In einer ersten Schnittfassung waren die Aussagen des Auftragskillers noch vor einer schwarzen Leinwand zu hören, während sie weiß war, wenn die Angehörigen der Opfer erzählen. Das gute Weiß und das böse Schwarz. Ich habe mich aber dann für die Blindheit des Weißen entschieden und für das unangenehme Gefühl, in einem hellen Kinosaal zu sitzen, während der Auftragskiller spricht – das genaue Gegenteil vom üblicherweise dunklen Kinosaal. (...) Es wäre einfacher gewesen, die Guten vor eine weiße Leinwand und die Bösen vor eine schwarze Leinwand zu setzen, aber ich glaube nicht an diese simplen Gegensätze. (...)

In ATOS DOS HOMENS gibt es keine Musik. Der Ton wurde dergestalt bearbeitet, dass einige Elemente des Originaltons hervorgehoben wurden. In einigen Fällen haben wir damit einen verstärkten, gefälschten Originalton erzeugt. Auf diese Weise entstand eine Atmosphäre, die die Zuschauer mit einbeziehen möchte, indem sie in einzelnen Szenen Schritte von Personen und andere Hintergrundgeräusche hören. Die einzige bedeutende Veränderung des Tons erfolgt bei der Ankündigung des Massakers. Drei Minuten lang ist die Leinwand vollkommen weiß, und es sind die Namen der Menschen zu lesen, die durch das Massaker umkamen.
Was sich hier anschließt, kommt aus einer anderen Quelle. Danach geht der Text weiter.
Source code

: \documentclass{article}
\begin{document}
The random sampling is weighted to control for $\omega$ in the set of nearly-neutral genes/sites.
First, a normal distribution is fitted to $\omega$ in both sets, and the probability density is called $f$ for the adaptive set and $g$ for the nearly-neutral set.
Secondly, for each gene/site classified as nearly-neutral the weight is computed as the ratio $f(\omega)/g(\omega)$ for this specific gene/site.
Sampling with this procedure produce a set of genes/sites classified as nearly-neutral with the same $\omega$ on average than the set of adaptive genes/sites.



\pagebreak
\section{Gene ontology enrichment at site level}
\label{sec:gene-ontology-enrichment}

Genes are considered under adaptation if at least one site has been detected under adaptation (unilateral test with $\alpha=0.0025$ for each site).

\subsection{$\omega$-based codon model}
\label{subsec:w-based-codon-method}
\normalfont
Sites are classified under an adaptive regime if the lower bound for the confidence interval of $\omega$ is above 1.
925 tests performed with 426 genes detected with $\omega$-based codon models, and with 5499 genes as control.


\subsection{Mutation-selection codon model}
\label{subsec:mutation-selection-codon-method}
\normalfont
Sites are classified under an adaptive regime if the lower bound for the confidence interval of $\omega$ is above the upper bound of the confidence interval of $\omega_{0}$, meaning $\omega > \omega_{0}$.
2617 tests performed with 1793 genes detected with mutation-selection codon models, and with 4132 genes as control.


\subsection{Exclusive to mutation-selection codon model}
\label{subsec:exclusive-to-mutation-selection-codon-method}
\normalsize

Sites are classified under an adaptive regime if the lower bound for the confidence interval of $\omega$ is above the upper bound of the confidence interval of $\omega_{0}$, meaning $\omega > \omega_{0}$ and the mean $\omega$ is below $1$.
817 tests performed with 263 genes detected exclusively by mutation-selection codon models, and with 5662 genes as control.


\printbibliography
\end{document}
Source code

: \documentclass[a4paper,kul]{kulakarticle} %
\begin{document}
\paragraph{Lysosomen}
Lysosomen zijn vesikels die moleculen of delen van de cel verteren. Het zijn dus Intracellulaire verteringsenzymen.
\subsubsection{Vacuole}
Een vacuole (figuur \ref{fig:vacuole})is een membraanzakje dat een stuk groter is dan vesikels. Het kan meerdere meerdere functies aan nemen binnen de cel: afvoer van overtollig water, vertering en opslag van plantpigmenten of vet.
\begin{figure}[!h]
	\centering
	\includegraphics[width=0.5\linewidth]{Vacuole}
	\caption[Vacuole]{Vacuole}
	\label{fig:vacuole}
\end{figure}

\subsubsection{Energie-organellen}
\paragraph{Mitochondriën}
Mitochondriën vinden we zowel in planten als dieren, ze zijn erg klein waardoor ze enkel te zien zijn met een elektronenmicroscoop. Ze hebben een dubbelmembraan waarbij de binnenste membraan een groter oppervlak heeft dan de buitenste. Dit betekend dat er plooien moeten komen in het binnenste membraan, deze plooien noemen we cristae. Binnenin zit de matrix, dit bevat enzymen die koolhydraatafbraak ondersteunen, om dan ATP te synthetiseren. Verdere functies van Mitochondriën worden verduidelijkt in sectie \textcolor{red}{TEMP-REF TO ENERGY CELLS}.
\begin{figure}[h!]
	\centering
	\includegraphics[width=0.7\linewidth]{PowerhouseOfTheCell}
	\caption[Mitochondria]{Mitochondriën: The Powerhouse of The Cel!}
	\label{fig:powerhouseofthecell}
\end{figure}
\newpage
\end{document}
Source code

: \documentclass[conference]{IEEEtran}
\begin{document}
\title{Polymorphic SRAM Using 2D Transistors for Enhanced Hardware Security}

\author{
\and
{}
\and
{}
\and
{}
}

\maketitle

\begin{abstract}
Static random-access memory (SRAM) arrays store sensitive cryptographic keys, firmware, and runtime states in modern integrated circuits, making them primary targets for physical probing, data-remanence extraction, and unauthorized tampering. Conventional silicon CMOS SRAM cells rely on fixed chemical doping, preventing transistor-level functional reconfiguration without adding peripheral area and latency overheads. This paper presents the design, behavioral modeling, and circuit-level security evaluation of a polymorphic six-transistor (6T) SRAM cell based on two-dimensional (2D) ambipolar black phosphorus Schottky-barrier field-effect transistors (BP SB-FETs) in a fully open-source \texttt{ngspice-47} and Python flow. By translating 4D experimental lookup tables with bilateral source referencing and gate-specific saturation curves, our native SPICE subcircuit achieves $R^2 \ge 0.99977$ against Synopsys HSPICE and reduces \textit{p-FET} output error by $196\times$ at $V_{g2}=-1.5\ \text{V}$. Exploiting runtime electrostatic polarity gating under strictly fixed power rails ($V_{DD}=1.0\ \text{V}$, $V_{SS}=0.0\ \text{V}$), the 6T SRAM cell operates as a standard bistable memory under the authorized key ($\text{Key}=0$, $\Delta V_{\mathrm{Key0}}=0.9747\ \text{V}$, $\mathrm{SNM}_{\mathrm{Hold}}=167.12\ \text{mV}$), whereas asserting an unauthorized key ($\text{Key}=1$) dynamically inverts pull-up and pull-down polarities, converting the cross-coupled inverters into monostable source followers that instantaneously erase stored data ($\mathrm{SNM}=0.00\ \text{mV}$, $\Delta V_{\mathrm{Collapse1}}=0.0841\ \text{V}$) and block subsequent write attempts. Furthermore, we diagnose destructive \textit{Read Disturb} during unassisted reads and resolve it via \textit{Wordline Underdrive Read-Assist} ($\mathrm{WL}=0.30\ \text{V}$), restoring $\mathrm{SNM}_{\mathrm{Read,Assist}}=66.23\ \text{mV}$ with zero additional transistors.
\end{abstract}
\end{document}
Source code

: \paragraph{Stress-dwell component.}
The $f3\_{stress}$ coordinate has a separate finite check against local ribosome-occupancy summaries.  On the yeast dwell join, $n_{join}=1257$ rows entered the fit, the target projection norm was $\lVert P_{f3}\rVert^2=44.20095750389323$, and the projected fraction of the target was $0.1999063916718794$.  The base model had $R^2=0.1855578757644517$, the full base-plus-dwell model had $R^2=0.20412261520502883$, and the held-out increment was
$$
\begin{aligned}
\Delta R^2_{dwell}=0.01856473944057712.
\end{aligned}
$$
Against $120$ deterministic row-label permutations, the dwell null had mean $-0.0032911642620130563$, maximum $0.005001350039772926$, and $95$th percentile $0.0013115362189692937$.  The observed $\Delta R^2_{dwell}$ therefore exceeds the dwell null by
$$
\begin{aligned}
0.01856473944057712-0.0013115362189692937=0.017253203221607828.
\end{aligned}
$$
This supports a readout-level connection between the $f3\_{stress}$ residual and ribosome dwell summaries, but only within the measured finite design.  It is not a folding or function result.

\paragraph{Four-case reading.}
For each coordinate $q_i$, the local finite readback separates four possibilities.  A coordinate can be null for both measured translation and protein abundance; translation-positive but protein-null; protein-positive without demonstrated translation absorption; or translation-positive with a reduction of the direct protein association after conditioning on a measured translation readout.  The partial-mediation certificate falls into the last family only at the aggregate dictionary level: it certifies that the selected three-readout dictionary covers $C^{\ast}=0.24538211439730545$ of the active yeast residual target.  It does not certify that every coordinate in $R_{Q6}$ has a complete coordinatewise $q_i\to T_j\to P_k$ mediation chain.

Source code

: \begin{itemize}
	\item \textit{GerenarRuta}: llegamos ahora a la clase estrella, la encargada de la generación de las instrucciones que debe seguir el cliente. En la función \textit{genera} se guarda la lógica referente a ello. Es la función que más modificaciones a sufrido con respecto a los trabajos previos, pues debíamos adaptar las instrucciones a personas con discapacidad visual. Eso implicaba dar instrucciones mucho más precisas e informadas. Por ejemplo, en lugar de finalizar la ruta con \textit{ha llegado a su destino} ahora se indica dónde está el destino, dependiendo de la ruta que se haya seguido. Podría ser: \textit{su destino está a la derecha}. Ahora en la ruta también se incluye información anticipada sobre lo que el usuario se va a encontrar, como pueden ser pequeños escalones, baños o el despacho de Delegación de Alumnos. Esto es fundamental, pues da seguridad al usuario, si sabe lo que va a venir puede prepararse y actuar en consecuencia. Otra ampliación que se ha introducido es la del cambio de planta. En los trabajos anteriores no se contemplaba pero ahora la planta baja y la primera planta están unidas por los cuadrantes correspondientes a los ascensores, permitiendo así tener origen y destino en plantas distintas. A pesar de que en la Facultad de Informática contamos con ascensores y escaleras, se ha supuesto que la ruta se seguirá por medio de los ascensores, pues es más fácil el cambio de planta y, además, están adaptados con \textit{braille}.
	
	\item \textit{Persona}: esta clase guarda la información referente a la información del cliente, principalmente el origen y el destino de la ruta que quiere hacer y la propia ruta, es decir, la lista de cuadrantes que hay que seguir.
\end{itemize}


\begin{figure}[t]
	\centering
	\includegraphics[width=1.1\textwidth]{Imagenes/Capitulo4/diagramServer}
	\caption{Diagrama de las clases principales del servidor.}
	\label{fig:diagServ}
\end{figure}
Die Bilder in ATOS DOS HOMENS wollen in keinem Moment schön sein. Die Kamera zittert, oft haben wir die Aufnahmen ohne Stativ gemacht. In solchen Situationen wird deutlich, dass das gesamte Team Angst hatte, in diesem Moment dort zu sein. Die Bilder wurden in der Postproduktion kaum bearbeitet. Mir ging es nicht darum, eine Kriegsreportage zu drehen, die auf gewalttätige Bilder und wichtige Umstände setzt, die aber nur für eine kurze Zeit von Bedeutung sind. (...) Ich wusste, dass ich einen Film machen würde, der erst viele Monate später von einem Publikum gesehen wird. Eine Kriegsreportage interessiert sich nicht für das, was an den Rändern stattfindet, wie das Leben der Transvestiten zum Beispiel. Ich war interessiert an den Menschen, die in dieser Gegend leben und die teilweise nicht einmal eine besondere Beziehung zu diesem Massaker hatten. Eine Reportage ist gekennzeichnet durch das übermäßige Interesse am Sichtbaren – und nicht durch das Interesse am phantasmagorischen Weiß und an der Unsichtbarkeit.

Interview mit dem Regisseur

Frage: Welche Eindrücke bringen Sie von Baixada Fluminense mit?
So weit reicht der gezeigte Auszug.